▸ **Saved entries**:
=== Section Start ===

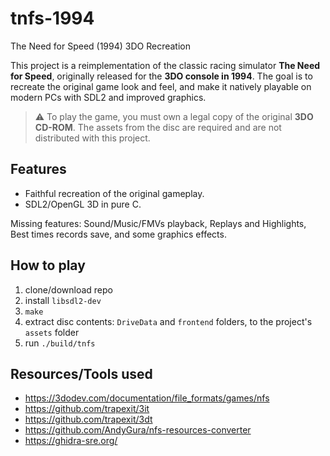 # tnfs-1994
The Need for Speed (1994) 3DO Recreation

This project is a reimplementation of the classic racing simulator **The Need for Speed**, originally released for the **3DO console in 1994**.
The goal is to recreate the original game look and feel, and make it natively playable on modern PCs with SDL2 and improved graphics.

> ⚠️ To play the game, you must own a legal copy of the original **3DO CD-ROM**. The assets from the disc are required and are not distributed with this project.

## Features
- Faithful recreation of the original gameplay.
- SDL2/OpenGL 3D in pure C.

Missing features: Sound/Music/FMVs playback, Replays and Highlights, Best times records save, and some graphics effects.

## How to play
1. clone/download repo
2. install `libsdl2-dev`
3. `make`
4. extract disc contents: `DriveData` and `frontend` folders, to the project's `assets` folder
5. run `./build/tnfs`

## Resources/Tools used
* https://3dodev.com/documentation/file_formats/games/nfs
* https://github.com/trapexit/3it
* https://github.com/trapexit/3dt
* https://github.com/AndyGura/nfs-resources-converter
* https://ghidra-sre.org/

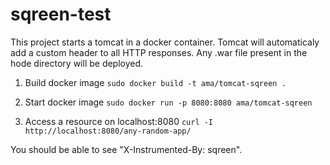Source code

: # sqreen-test

This project starts a tomcat in a docker container. Tomcat will automaticaly add a custom header to all HTTP responses. Any .war file present in the hode directory will be deployed.

1. Build docker image
`sudo docker build -t ama/tomcat-sqreen .` 

2. Start docker image
`sudo docker run -p 8080:8080 ama/tomcat-sqreen`

3. Access a resource on localhost:8080
`curl -I http://localhost:8080/any-random-app/`

You should be able to see "X-Instrumented-By: sqreen".
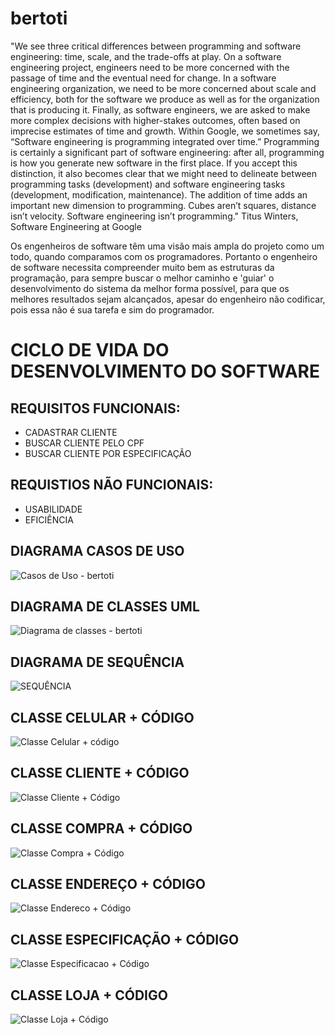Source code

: # bertoti
"We see three critical differences between programming and software engineering: time, scale, and the trade-offs at play. On a software engineering project, engineers need to be more concerned with the passage of time and the eventual need for change. In a software engineering organization, we need to be more concerned about scale and efficiency, both for the software we produce as well as for the organization that is producing it. Finally, as software engineers, we are asked to make more complex decisions with higher-stakes outcomes, often based on imprecise estimates of time and growth. Within Google, we sometimes say, “Software engineering is programming integrated over time.” Programming is certainly a significant part of software engineering: after all, programming is how you generate new software in the first place. If you accept this distinction, it also becomes clear that we might need to delineate between programming tasks (development) and software engineering tasks (development, modification, maintenance). The addition of time adds an important new dimension to programming. Cubes aren’t squares, distance isn’t velocity. Software engineering isn’t programming."
Titus Winters, Software Engineering at Google

Os engenheiros de software têm uma visão mais ampla do projeto como um todo, quando comparamos com os programadores. Portanto o engenheiro de software necessita compreender muito bem as estruturas da programação, para sempre buscar o melhor caminho e 'guiar' o desenvolvimento do sistema da melhor forma possível, para que os melhores resultados sejam alcançados, apesar do engenheiro não codificar, pois essa não é sua tarefa e sim do programador.  

##
# CICLO DE VIDA DO DESENVOLVIMENTO DO SOFTWARE
## REQUISITOS FUNCIONAIS:

- CADASTRAR CLIENTE
- BUSCAR CLIENTE PELO CPF
- BUSCAR CLIENTE POR ESPECIFICAÇÃO


## REQUISTIOS NÃO FUNCIONAIS:
- USABILIDADE
- EFICIÊNCIA


## DIAGRAMA CASOS DE USO
![Casos de Uso - bertoti](https://user-images.githubusercontent.com/101421659/204426461-1802785d-fd96-4e30-84e4-4f90ed3349f5.PNG)


## DIAGRAMA DE CLASSES UML
![Diagrama de classes - bertoti](https://user-images.githubusercontent.com/101421659/204424542-54afb3e7-09c1-42f7-abe0-74cbfd899d02.PNG)

## DIAGRAMA DE SEQUÊNCIA
![SEQUÊNCIA](https://user-images.githubusercontent.com/101421659/204429246-43df1e50-4dca-43c9-9c09-6e59b95944b6.PNG)

## CLASSE CELULAR + CÓDIGO
![Classe Celular + código](https://user-images.githubusercontent.com/101421659/204837119-8af0bf3e-79ca-4f2e-b110-78e04837e04a.PNG)


## CLASSE CLIENTE + CÓDIGO
![Classe Cliente + Código](https://user-images.githubusercontent.com/101421659/204837174-04369ad9-c7c2-4ba2-94b8-dde7cedcf04f.PNG)


## CLASSE COMPRA + CÓDIGO
![Classe Compra + Código](https://user-images.githubusercontent.com/101421659/204843954-ab5376ff-461e-4534-9bb1-5ab1000ec503.PNG)


## CLASSE ENDEREÇO + CÓDIGO
![Classe Endereco + Código](https://user-images.githubusercontent.com/101421659/204845254-cba7f3b2-8e99-4c91-929e-d019c6884d45.PNG)


## CLASSE ESPECIFICAÇÃO + CÓDIGO
![Classe Especificacao + Código](https://user-images.githubusercontent.com/101421659/204846418-c62da54c-b875-491b-a3e7-980a6a2df06f.PNG)


## CLASSE LOJA + CÓDIGO
![Classe Loja + Código](https://user-images.githubusercontent.com/101421659/204847299-528bf6db-d787-4b40-bf58-4b32516731a7.PNG)
























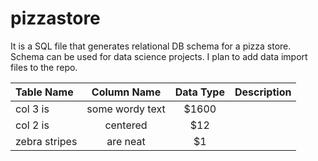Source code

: # pizzastore
It is a SQL file that generates relational DB schema for a pizza store. Schema can be used for data science projects. I plan to add data import files to the repo.
			
| Table Name  | Column Name  | Data Type |Description
| :------------ |:---------------:| :-----:|----:|
| col 3 is      | some wordy text | $1600 |
| col 2 is      | centered        |   $12 |
| zebra stripes | are neat        |    $1 |
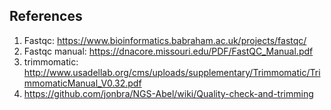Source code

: ## References

1. Fastqc: https://www.bioinformatics.babraham.ac.uk/projects/fastqc/
2. Fastqc manual: https://dnacore.missouri.edu/PDF/FastQC_Manual.pdf
3. trimmomatic: http://www.usadellab.org/cms/uploads/supplementary/Trimmomatic/TrimmomaticManual_V0.32.pdf
4. https://github.com/jonbra/NGS-Abel/wiki/Quality-check-and-trimming
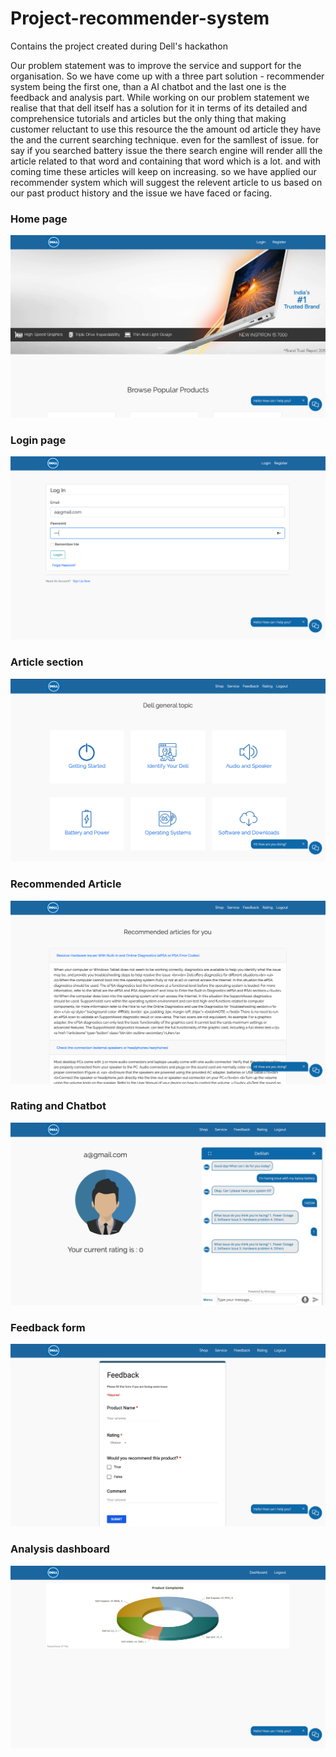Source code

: # Project-recommender-system
Contains the project created during Dell's hackathon 

Our problem statement was to improve the service and support for the organisation. So we have come up with a three part solution - recommender system being the first one, than a AI chatbot and the last one is the feedback and analysis part. While working on our problem statement we realise that that dell itself has a solution for it in terms of its detailed and comprehensice tutorials and articles but the only thing that making customer reluctant to use this resource the the amount od article they have the and the current  searching technique. even for the samllest of issue. for say if you searched battery issue the there search engine will render alll the article related to that word and containing that word which is a lot. and with coming time these articles will keep on increasing. so we have applied our recommender system which will suggest the relevent article to us based on our past product history and the issue we have faced or facing.  

### Home page
![Home page](7.png)

### Login page
![Login page](6.png)

### Article section
![Browse Article](4.png)

### Recommended Article 
![Recommended Article ](5.png)

### Rating and Chatbot 
![Rating and Chatbot](3.png)

### Feedback form
![Feedback form](2.png)

### Analysis dashboard
![Analysis dashboard](1.png)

=== Section End ===

▸ **ASSIGNED TASK**: In the records above, find the line with "This project is"; write out exactly that line and each one after it, stopping after the line with "- Faithful recreation".

▸ **SOLUTION TO THE PROBLEM**:
This project is a reimplementation of the classic racing simulator **The Need for Speed**, originally released for the **3DO console in 1994**.
The goal is to recreate the original game look and feel, and make it natively playable on modern PCs with SDL2 and improved graphics.

> ⚠️ To play the game, you must own a legal copy of the original **3DO CD-ROM**. The assets from the disc are required and are not distributed with this project.

## Features
- Faithful recreation of the original gameplay.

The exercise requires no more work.